As represented in the left-hand portion of the preceding screenshot, Type of Sale is included as a factor. This results in a distinct trend line for each type of sale. When Type of Sale is excluded as a factor, the same trend line (which is the overall trend for all types) is drawn three times. This technique can be quite useful for comparing subsets of data to the overall trend.

Customizing the trend lines is only one aspect of using trends to understand the data. Also, of significant importance is the trend model itself, which we'll consider customizing in the next section.

Trend models

Let's return to the original view and stick with a single trend line as we consider the trend models that are available in Tableau. The following models can be selected from the Trend Line Options window.

Linear

We'd use a linear model if we assumed that, as Size increases, Price will increase at a constant rate. No matter how much Size increased, we'd expect Price to increase so that new data points fall close to the straight line:

Figure 9.9: Linear trend

Logarithmic

We'd employ a logarithmic model if we expected the law of diminishing returns in effect—that is, the size can only increase so much before buyers will stop paying much more:

Figure 9.10: Logarithmic trend

Exponential

We'd use an exponential model to test the idea that each additional increase in size results in a dramatic (exponential!) increase in price:

Figure 9.11: Exponential trend

Power

We'd employ a power trend model if we felt the relationship between size and price was non-linear and somewhere between a diminishing logarithmic trend and an explosive exponential trend. The curve would indicate that the price was a function of the size to a certain power. A power trend predicts certain events very well, such as the distance covered by the acceleration of a vehicle:

Figure 9.12: Power trend

Polynomial

We'd use this model if we felt the relationship between Size and Price was complex and followed more of an S-shaped curve where initially increasing the size dramatically increased the price but, at some point, the price leveled off. You can set the degree of the polynomial model anywhere from 2 to 8. The trend line shown here is a 3rd degree polynomial:

Figure 9.13: 3rd degree polynomial trend

You'll want to understand the basics of the trend models so that you can test and validate your assumptions of the data. Some of the trend models are clearly wrong for our data (though statistically still valid, it is highly unlikely that prices will exponentially increase). A mixture of common sense along with an ever-increasing understanding of statistics will help you as you progress through your journey.

You may also wish to analyze your models for accuracy, and we'll turn there next.

Analyzing trend models

It can be useful to observe trend lines, but often we want to understand whether the trend model we've selected is statistically meaningful. Fortunately, Tableau gives us some visibility into the trend models and calculations.

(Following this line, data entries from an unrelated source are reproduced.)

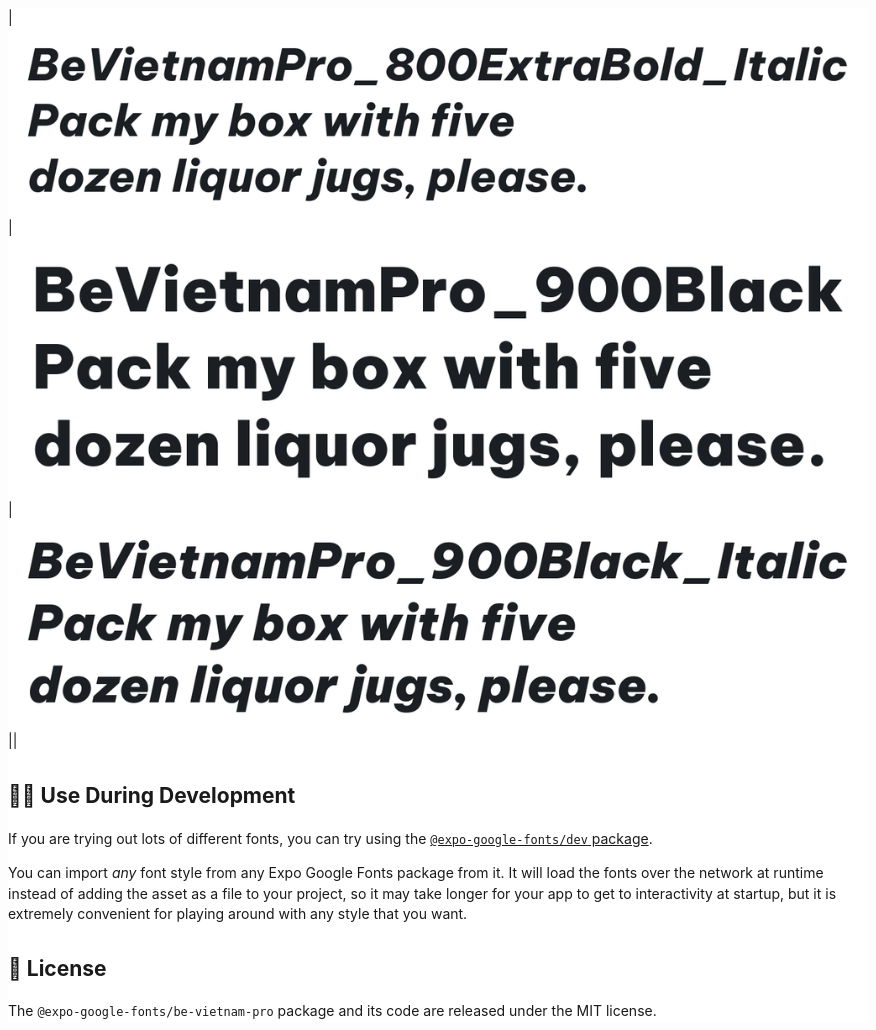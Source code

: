 |![BeVietnamPro_800ExtraBold_Italic](./BeVietnamPro_800ExtraBold_Italic.ttf.png)|![BeVietnamPro_900Black](./BeVietnamPro_900Black.ttf.png)|![BeVietnamPro_900Black_Italic](./BeVietnamPro_900Black_Italic.ttf.png)||


## 👩‍💻 Use During Development

If you are trying out lots of different fonts, you can try using the [`@expo-google-fonts/dev` package](https://github.com/expo/google-fonts/tree/master/font-packages/dev#readme).

You can import *any* font style from any Expo Google Fonts package from it. It will load the fonts
over the network at runtime instead of adding the asset as a file to your project, so it may take longer
for your app to get to interactivity at startup, but it is extremely convenient
for playing around with any style that you want.

## 📖 License

The `@expo-google-fonts/be-vietnam-pro` package and its code are released under the MIT license.
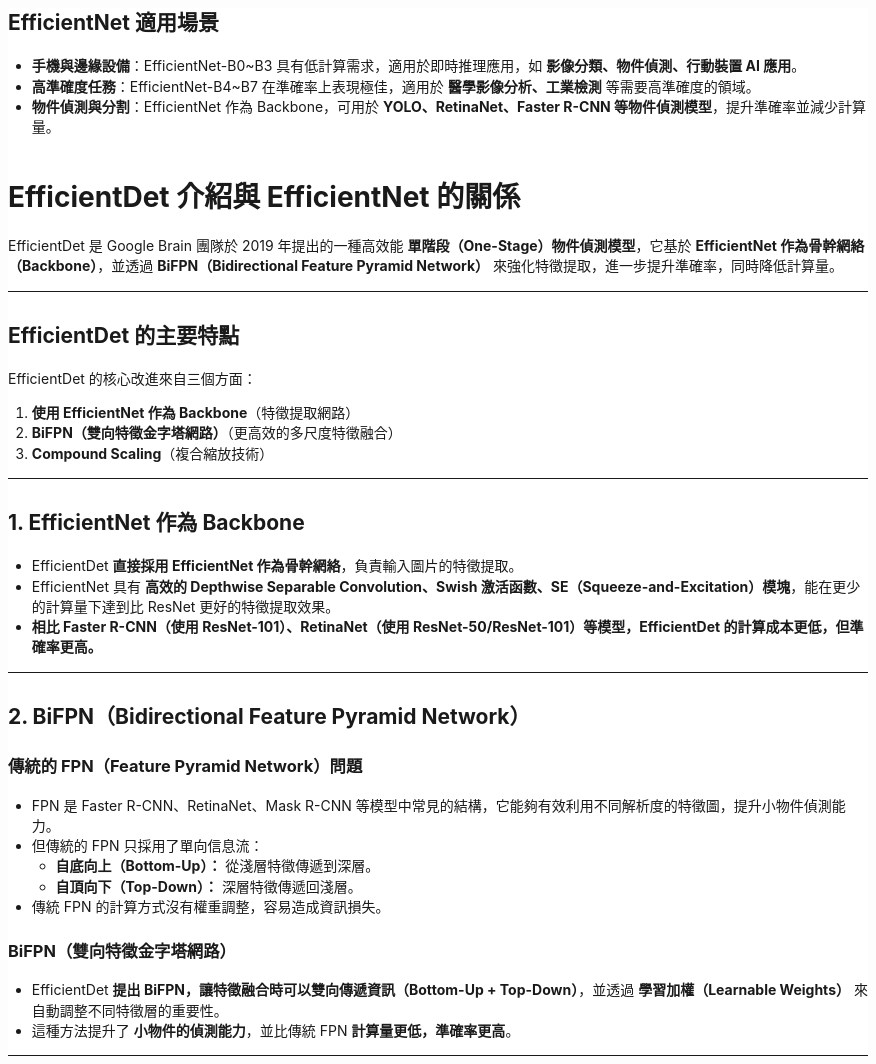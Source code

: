 
## **EfficientNet 適用場景**

- **手機與邊緣設備**：EfficientNet-B0~B3 具有低計算需求，適用於即時推理應用，如 **影像分類、物件偵測、行動裝置 AI 應用**。
- **高準確度任務**：EfficientNet-B4~B7 在準確率上表現極佳，適用於 **醫學影像分析、工業檢測** 等需要高準確度的領域。
- **物件偵測與分割**：EfficientNet 作為 Backbone，可用於 **YOLO、RetinaNet、Faster R-CNN 等物件偵測模型**，提升準確率並減少計算量。

# **EfficientDet 介紹與 EfficientNet 的關係**

EfficientDet 是 Google Brain 團隊於 2019 年提出的一種高效能 **單階段（One-Stage）物件偵測模型**，它基於 **EfficientNet 作為骨幹網絡（Backbone）**，並透過 **BiFPN（Bidirectional Feature Pyramid Network）** 來強化特徵提取，進一步提升準確率，同時降低計算量。

---

## **EfficientDet 的主要特點**

EfficientDet 的核心改進來自三個方面：

1. **使用 EfficientNet 作為 Backbone**（特徵提取網路）
2. **BiFPN（雙向特徵金字塔網路）**（更高效的多尺度特徵融合）
3. **Compound Scaling**（複合縮放技術）

---

## **1. EfficientNet 作為 Backbone**

- EfficientDet **直接採用 EfficientNet 作為骨幹網絡**，負責輸入圖片的特徵提取。
- EfficientNet 具有 **高效的 Depthwise Separable Convolution、Swish 激活函數、SE（Squeeze-and-Excitation）模塊**，能在更少的計算量下達到比 ResNet 更好的特徵提取效果。
- **相比 Faster R-CNN（使用 ResNet-101）、RetinaNet（使用 ResNet-50/ResNet-101）等模型，EfficientDet 的計算成本更低，但準確率更高。**

---

## **2. BiFPN（Bidirectional Feature Pyramid Network）**

### **傳統的 FPN（Feature Pyramid Network）問題**

- FPN 是 Faster R-CNN、RetinaNet、Mask R-CNN 等模型中常見的結構，它能夠有效利用不同解析度的特徵圖，提升小物件偵測能力。
- 但傳統的 FPN 只採用了單向信息流：
    - **自底向上（Bottom-Up）：** 從淺層特徵傳遞到深層。
    - **自頂向下（Top-Down）：** 深層特徵傳遞回淺層。
- 傳統 FPN 的計算方式沒有權重調整，容易造成資訊損失。

### **BiFPN（雙向特徵金字塔網路）**

- EfficientDet **提出 BiFPN，讓特徵融合時可以雙向傳遞資訊（Bottom-Up + Top-Down）**，並透過 **學習加權（Learnable Weights）** 來自動調整不同特徵層的重要性。
- 這種方法提升了 **小物件的偵測能力**，並比傳統 FPN **計算量更低，準確率更高**。

---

Simply hovering over a single trend line will reveal the formula as well as the R-Squared and P-value for that trend line:

Figure 9.14: Tooltip displayed by hovering over the trend line

A P-value is a statistical concept that describes the probability that the results of assuming no relationship between values (random chance) are at least as close as the results predicted by the trend model. A P-value of 5% (.05) would indicate a 5% chance of random chance describing the relationship between values at least as well as the trend model. This is why P-values of 5% or less are typically considered to indicate a significant trend model. A P-value higher than 5% often leads statisticians to question the correlation described by the trend model.

Additionally, you can see a much more detailed description of the trend model by selecting Analysis | Trend Lines | Describe Trend Model... from the menu or by using the similar menu from a right-click on the view's pane. When you view the trend model, you'll see the Describe Trend Model window:

Figure 9.15: The Describe Trend Model window

You can also get a trend model description in the worksheet description, which is available from the Worksheet menu or by pressing Ctrl + E. The worksheet description includes quite a bit of other useful summary information about the current view.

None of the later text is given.